D.C. No. 3:20-cv-05186-BHS
ORDER CERTIFYING QUESTIONS TO THE WASHINGTON SUPREME COURT
Filed June 23, 2022
Order
The Honorable Danny J. Boggs, United States Circuit Judge for the U.S. Court of Appeals for the Sixth Circuit, sitting by designation.
SUMMARY**
Certification of Questions to State Supreme Court
In an appeal from the district court‘s grant of summary judgment to defendant University of Washington on Title IX and common law negligence claims, the panel certified to the Washington Supreme Court the following questions concerning the negligence claim:
- Does Washington law recognize a special relationship between a university and its students giving rise to a duty to use reasonable care to protect students from foreseeable injury at the hands of other students?
- If the answer to question 1 is yes, what is the measure and scope of that duty?
In a concurrently-filed memorandum disposition, the panel affirmed the district court‘s summary judgment on the Title IX claim.
** This summary constitutes no part of the opinion of the court. It has been prepared by court staff for the convenience of the reader.
COUNSEL
Meaghan Driscoll and Amanda M. Searle, Connelly Law Offices PLLC, Tacoma, Washington; Philip A. Talmadge, Talmadge/Fitzpatrick, Seattle, Washington; for Plaintiff-Appellant.
Robert W. Ferguson, Attorney General; Brian J. Baker and Brendan M. Lenihan, Assistant Attorneys General; Robert W. Ferguson, Attorney General; Office of the Attorney General, Olympia, Washington; for Defendant-Appellee.
Rebecca J. Roe, Schroeter Goldmark & Bender, Seattle, Washington; Chloe M. Neely, Fierberg National Law Group, Traverse City, Michigan; for Amicus Curiae National Center for Victims of Crime.
ORDER
Madeleine Barlow appeals thе district court‘s grant of summary judgment to defendant University of Washington (University) on her Title IX and common law negligence claims.

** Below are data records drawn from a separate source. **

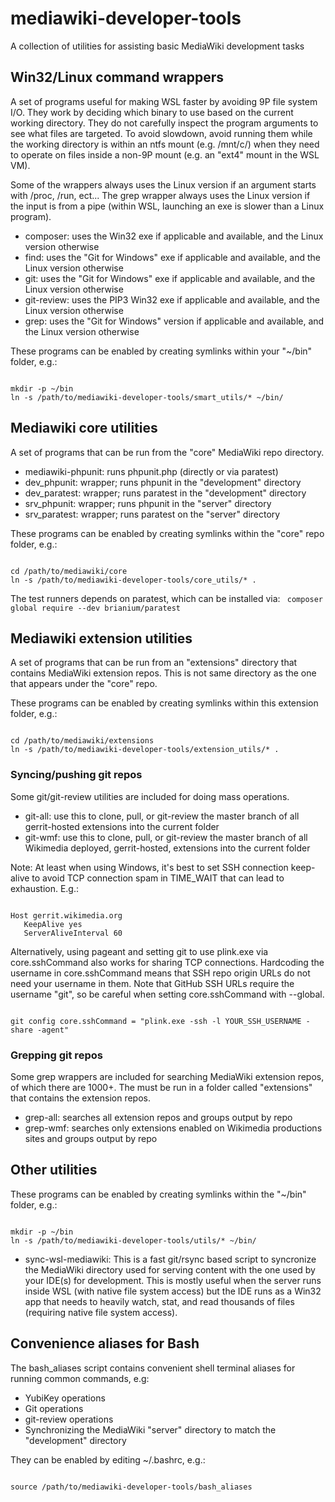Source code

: # mediawiki-developer-tools
A collection of utilities for assisting basic MediaWiki development tasks

## Win32/Linux command wrappers ##
A set of programs useful for making WSL faster by avoiding 9P file system I/O. They work by deciding 
which binary to use based on the current working directory. They do not carefully inspect the program
arguments to see what files are targeted. To avoid slowdown, avoid running them while the working 
directory is within an ntfs mount (e.g. /mnt/c/) when they need to operate on files inside a non-9P
mount (e.g. an "ext4" mount in the WSL VM).

Some of the wrappers always uses the Linux version if an argument starts with /proc, /run, ect...
The grep wrapper always uses the Linux version if the input is from a pipe (within WSL, launching
an exe is slower than a Linux program).

* composer: uses the Win32 exe if applicable and available, and the Linux version otherwise
* find: uses the "Git for Windows" exe if applicable and available, and the Linux version otherwise
* git: uses the "Git for Windows" exe if applicable and available, and the Linux version otherwise
* git-review: uses the PIP3 Win32 exe if applicable and available, and the Linux version otherwise
* grep: uses the "Git for Windows" version if applicable and available, and the Linux version otherwise

These programs can be enabled by creating symlinks within your "~/bin" folder, e.g.:

<code>
mkdir -p ~/bin
ln -s /path/to/mediawiki-developer-tools/smart_utils/* ~/bin/
</code>

## Mediawiki core utilities ##
A set of programs that can be run from the "core" MediaWiki repo directory.

* mediawiki-phpunit: runs phpunit.php (directly or via paratest)
* dev_phpunit: wrapper; runs phpunit in the "development" directory
* dev_paratest: wrapper; runs paratest in the "development" directory
* srv_phpunit: wrapper; runs phpunit in the "server" directory
* srv_paratest: wrapper; runs paratest on the "server" directory

These programs can be enabled by creating symlinks within the "core" repo folder, e.g.:

<code>
cd /path/to/mediawiki/core
ln -s /path/to/mediawiki-developer-tools/core_utils/* .
</code>

The test runners depends on paratest, which can be installed via:
<code>
composer global require --dev brianium/paratest
</code>

## Mediawiki extension utilities ##
A set of programs that can be run from an "extensions" directory that contains MediaWiki extension repos.
This is not same directory as the one that appears under the "core" repo.

These programs can be enabled by creating symlinks within this extension folder, e.g.:

<code>
cd /path/to/mediawiki/extensions
ln -s /path/to/mediawiki-developer-tools/extension_utils/* .
</code>

### Syncing/pushing git repos ###
Some git/git-review utilities are included for doing mass operations.

* git-all: use this to clone, pull, or git-review the master branch of all gerrit-hosted extensions into the current folder
* git-wmf: use this to clone, pull, or git-review the master branch of all Wikimedia deployed, gerrit-hosted, extensions into the current folder 

Note:
At least when using Windows, it's best to set SSH connection keep-alive to avoid TCP connection spam in TIME_WAIT that can lead to exhaustion. E.g.:

<code>
Host gerrit.wikimedia.org
   KeepAlive yes
   ServerAliveInterval 60
</code>

Alternatively, using pageant and setting git to use plink.exe via core.sshCommand also works for sharing TCP connections.
Hardcoding the username in core.sshCommand means that SSH repo origin URLs do not need your username in them.
Note that GitHub SSH URLs require the username "git", so be careful when setting core.sshCommand with --global. 

<code>
git config core.sshCommand = "plink.exe -ssh -l YOUR_SSH_USERNAME -share -agent"
</code>

### Grepping git repos ###
Some grep wrappers are included for searching MediaWiki extension repos, of which there are 1000+.
The must be run in a folder called "extensions" that contains the extension repos.

* grep-all: searches all extension repos and groups output by repo
* grep-wmf: searches only extensions enabled on Wikimedia productions sites and groups output by repo 

## Other utilities ##
These programs can be enabled by creating symlinks within the "~/bin" folder, e.g.:

<code>
mkdir -p ~/bin
ln -s /path/to/mediawiki-developer-tools/utils/* ~/bin/
</code>

* sync-wsl-mediawiki: This is a fast git/rsync based script to syncronize the MediaWiki directory used for serving content
with the one used by your IDE(s) for development. This is mostly useful when the server runs inside
WSL (with native file system access) but the IDE runs as a Win32 app that needs to heavily watch, stat,
and read thousands of files (requiring native file system access).

## Convenience aliases for Bash ##
The bash_aliases script contains convenient shell terminal aliases for running common commands, e.g:
* YubiKey operations
* Git operations
* git-review operations
* Synchronizing the MediaWiki "server" directory to match the "development" directory

They can be enabled by editing ~/.bashrc, e.g.:

<code>
source /path/to/mediawiki-developer-tools/bash_aliases
</code>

We have jurisdiction pursuant to
I.
Before addressing the certified questions, we summarize the relevant facts.
D.S. reported misconduct by Culhane about one year before Barlow was raped.1 D.S. told officials at the University‘s Office of Equal Opportunity that Culhane sent her unwanted pictures of his genitals and made sexual innuendos online, and that he made every effort to sit next to her in class. D.S. optеd not to pursue a formal investigation or file a police report. Instead, she asked that someone talk to Culhane and tell him not to talk to her. A University official, Helen Gregory, spoke with Culhane a few days later and advised him that further unwanted interactions would lead to sanctions greater than a “lecture.” The University then closed D.S.‘s case.

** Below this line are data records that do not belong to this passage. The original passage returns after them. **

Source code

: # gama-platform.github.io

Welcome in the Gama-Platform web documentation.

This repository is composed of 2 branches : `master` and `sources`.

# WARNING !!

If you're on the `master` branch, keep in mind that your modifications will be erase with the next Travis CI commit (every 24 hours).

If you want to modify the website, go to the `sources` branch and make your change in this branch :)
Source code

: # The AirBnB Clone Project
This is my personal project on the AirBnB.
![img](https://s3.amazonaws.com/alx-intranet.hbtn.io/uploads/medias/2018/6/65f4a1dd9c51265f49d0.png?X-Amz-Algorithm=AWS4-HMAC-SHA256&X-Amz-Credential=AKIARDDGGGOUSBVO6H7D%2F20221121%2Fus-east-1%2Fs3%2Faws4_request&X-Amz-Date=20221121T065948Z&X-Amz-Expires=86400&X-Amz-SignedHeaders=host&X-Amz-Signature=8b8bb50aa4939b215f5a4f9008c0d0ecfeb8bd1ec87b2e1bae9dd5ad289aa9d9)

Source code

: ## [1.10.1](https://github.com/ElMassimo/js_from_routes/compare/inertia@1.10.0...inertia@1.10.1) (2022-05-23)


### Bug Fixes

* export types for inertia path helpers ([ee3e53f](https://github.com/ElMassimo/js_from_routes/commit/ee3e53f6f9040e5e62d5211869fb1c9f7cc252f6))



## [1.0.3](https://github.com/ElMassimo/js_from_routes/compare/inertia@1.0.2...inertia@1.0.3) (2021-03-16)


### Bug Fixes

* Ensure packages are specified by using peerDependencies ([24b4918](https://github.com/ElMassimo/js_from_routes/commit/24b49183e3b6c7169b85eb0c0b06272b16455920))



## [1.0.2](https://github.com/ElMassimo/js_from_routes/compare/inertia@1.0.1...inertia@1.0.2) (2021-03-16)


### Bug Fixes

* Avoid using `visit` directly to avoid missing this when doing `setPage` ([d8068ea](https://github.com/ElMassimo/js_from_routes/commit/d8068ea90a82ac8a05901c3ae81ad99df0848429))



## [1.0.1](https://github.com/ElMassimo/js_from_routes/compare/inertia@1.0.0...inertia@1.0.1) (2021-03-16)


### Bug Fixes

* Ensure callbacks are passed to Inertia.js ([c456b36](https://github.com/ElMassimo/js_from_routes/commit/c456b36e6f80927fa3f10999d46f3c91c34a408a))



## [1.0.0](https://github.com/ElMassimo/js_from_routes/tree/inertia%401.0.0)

The second student, Q.R., reported that Culhane had subjected her to unwanted physical contact on a University-sponsored surfing trip. The trip occurred just four days after Gregory had spoken with Culhane. Culhane became intoxicated during the trip, аnd during the car ride back to Vancouver, Culhane sat uncomfortably close to Q.R. in the back seat of a vehicle and touched Q.R.‘s legs and thighs even after Q.R. told him to stop. Q.R. reported the incident to police and to the University about one month after D.S.‘s complaint. Like D.S., Q.R. initially declined to рursue a formal investigation. Several months later, however, Q.R. reported to the University that Culhane had continued to harass her, including during another student recreational trip. Q.R. then asked the University to open a formal Title IX investigation.

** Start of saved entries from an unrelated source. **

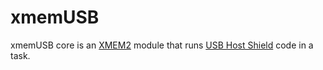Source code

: xmemUSB
=======

xmemUSB core is an 
<A HREF='https://github.com/xxxajk/xmem2'>XMEM2</A> module that runs 
<A HREF='https://github.com/felis/USB_Host_Shield_2.0'>USB Host Shield</A>
code in a task.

The University began its investigation shortly thereafter. Less than two months aftеr the investigation began, Culhane applied to transfer from the University‘s Vancouver campus to its main campus in Pullman. The University granted his transfer request one week later. It was the University‘s policy to grant transfer requests as a matter of course, even for students under investigation. The University would deny a transfеr request only if the student was barred from registering, for instance if the student had been expelled. When the University investigator informed Q.R. that Culhane was transferring to the University‘s main campus, Q.R. warned the investigator that a transfer would not “fix the problem,” and she expressed concern about the risk Culhane posed оn a campus with more dorms and more access to alcohol.
The University subsequently found that Culhane had violated its student conduct policy against sexual harassment by nonconsensually touching Q.R. Before deciding what sanctions to impose, student-conduct officer Adam Jussel exchanged emаils with Gregory and asked for more information about the D.S. complaint. Gregory shared that Culhane “has a hard time with appropriate social boundaries” and did not
On August 19, Barlow, an incoming freshman, attended an “apartment warming” party at Culhane‘s off-campus apartment and became extremely intoxicated. In the early morning hours of August 20, after the other partygoers had left or gone to sleep, Culhane repeatedly raped Barlow.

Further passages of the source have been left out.